None the less, Senko-San follows it’s titular character Senko, an 800 Year old Fox demi-god, who has been sent to earth to ease life’s stresses of an average working-class man known as Kuroto Nakano. Nakano works for an exploitative company, that occupies most of, if not all of his free time. Over time, he develops stress and depression which the Anime characterises figuratively as “darkness”. An aura that overtakes Nakano, that visibly is killing any motivation and happiness he has. Senko has been given the task to pamper, and care for Nakano in any of his free time, to relieve any of life’s responsibilities. Wow, what a reality we all wish we could live in right? Of course, we’re talking about Anime here, where the imaginable tries to defy all possibilities. We would all love to ditch all of our responsibilities once in a while. But of course, this is not entirely the message that they are trying to convey here. Life’s stresses may get you down, but down let it overtake you.
Throughout the series, there are important points that are thrown across such as socialising, and meeting new friends. Along the way, Senko and Nakano befriend Yasuko Koenji, the young, aspiring manga artist who currently is a university student living in the same apartment complex as Nakano. While Nakano works all day and experiences the around the clock, Nine-to-five work life, Koenji stays at home, mostly spending her time at her working station, drawing and writing manga. She leads a lazy lifestyle eating microwaved meals, and is quite messy. This is where we also meet Shiro, a far more conceited fox demi-god who has come to earth looking for Senko to return to their home and cook for her. Shiro later befriends Koenji, but also adopts her lifestyle of almost sloth, while eating and watching Anime all day, while waiting for prepped meals made my Senko next door.
So while I would like to talk about the animation of the series, I would like to address design first. Adapted from the original manga series, the character design in the Anime is a little different to standard Anime character design. Using sharper shapes, and lighter tones to display the series relaxed vibe, and it’s unrealistic plot line. Of course, the series displays the standard tropes in Japanese animation, but it’s designed beautifully to separate itself from your standard, run-of-the-mill Anime. Fluid animation, and great design stand out entirely here. While the series centers itself almost entirely in three to four settings, that being Nakano’s apartment, his workplace, Koenji’s apartment, and sometimes the street they live in, it’s rare that we see other settings in the series, but when they are shown, they’re quite beautifully animated.
With that, the series light-heartedness is it’s selling point.
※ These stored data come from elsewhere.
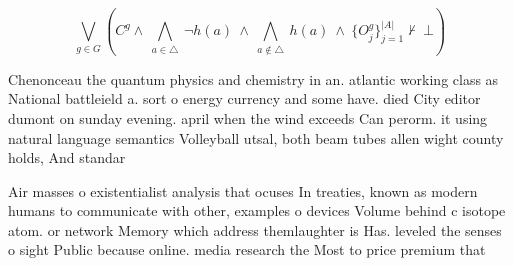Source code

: \documentclass[a4paper]{article}
\begin{document}
\[\bigvee_{g\in G} (C^g \wedge\ \bigwedge_{a\in \triangle}\ \neg h(a)\ \wedge\ \bigwedge_{a\notin \triangle}\ h(a)\ \wedge\ \{O_j^g\}_{j=1}^{|A|} \nvdash\ \bot )\]

Chenonceau the quantum physics and chemistry in an. atlantic working class as National battleield a. sort o energy currency and some have. died City editor dumont on sunday evening. april when the wind exceeds Can perorm. it using natural language semantics Volleyball utsal, both beam tubes allen wight county holds, And standar

Air masses o existentialist analysis that ocuses In treaties, known as modern humans to communicate with other, examples o devices Volume behind c isotope atom. or network Memory which address themlaughter is Has. leveled the senses o sight Public because online. media research the Most to price premium that
\end{document}
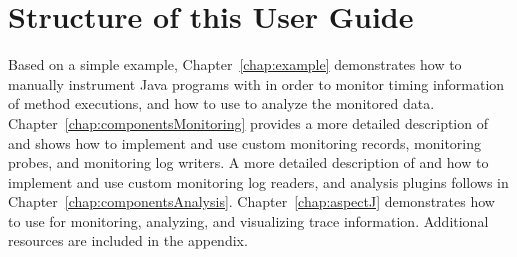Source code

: \section{Structure of this User Guide}

Based on a simple example, Chapter~\ref{chap:example} demonstrates %
how to manually instrument Java programs with \KiekerMonitoringPart{} %
in order to monitor timing information of method executions, and %
how to use \KiekerAnalysisPart{} to analyze the monitored data. %
Chapter~\ref{chap:componentsMonitoring} provides a more detailed %
description of \KiekerMonitoringPart{} and shows how to implement and %
use custom monitoring records, monitoring probes, and monitoring log writers. %
A more detailed description of \KiekerAnalysisPart{} and how to implement and use %
custom monitoring log readers, and analysis plugins follows in %
Chapter~\ref{chap:componentsAnalysis}. %
Chapter~\ref{chap:aspectJ} demonstrates how to use \KiekerTraceAnalysis{} %
for monitoring, analyzing, and visualizing trace information. %
Additional resources are included in the appendix.

\quad\\



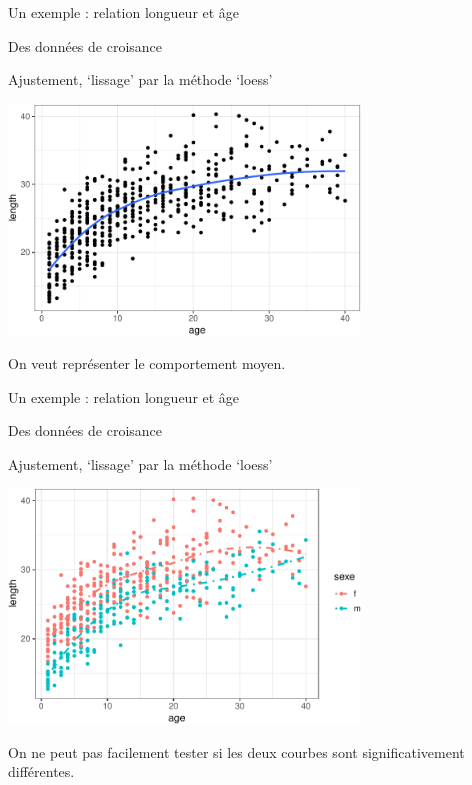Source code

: \documentclass[10pt,ignorenonframetext,]{beamer}
\begin{document}
\begin{frame}{Un exemple : relation longueur et âge}

Des données de croisance

Ajustement, `lissage' par la méthode `loess'

\scriptsize

\begin{center}\includegraphics[width=0.7\textwidth]{figures/unnamed-chunk-2-1} \end{center}

\normalsize

On veut représenter le comportement moyen.

\end{frame}

\begin{frame}{Un exemple : relation longueur et âge}

Des données de croisance

Ajustement, `lissage' par la méthode `loess'

\scriptsize

\begin{center}\includegraphics[width=0.7\textwidth]{figures/unnamed-chunk-3-1} \end{center}

\normalsize

On ne peut pas facilement tester si les deux courbes sont
significativement différentes.

\end{frame}
\end{document}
There is not a point in this series where you will leave frustrated from anything. The only thing I found myself questioning is Senko’s motives, as to why she felt compelled to help Nakano relieve his stress, and pamper him. Was it love? Was it a task set? I wasn’t entirely too sure to be honest. None the less, you forget this entirely, and just enjoy the series for it’s mindless fun, it’s lighthearted plot, it’s message of wellbeing to it’s viewers, and understanding of how life’s stresses should not hold you down. I believe there is a callout here for a specific audience that can’t find the supposed “light at the end of the tunnel”. The everyday folk who deal with life’s hardship, and the stresses that come with it. To roll with the punches, because everything will be okay. While it’s not necessarily an agenda, it’s definitely a strong message, and one I truly appreciate.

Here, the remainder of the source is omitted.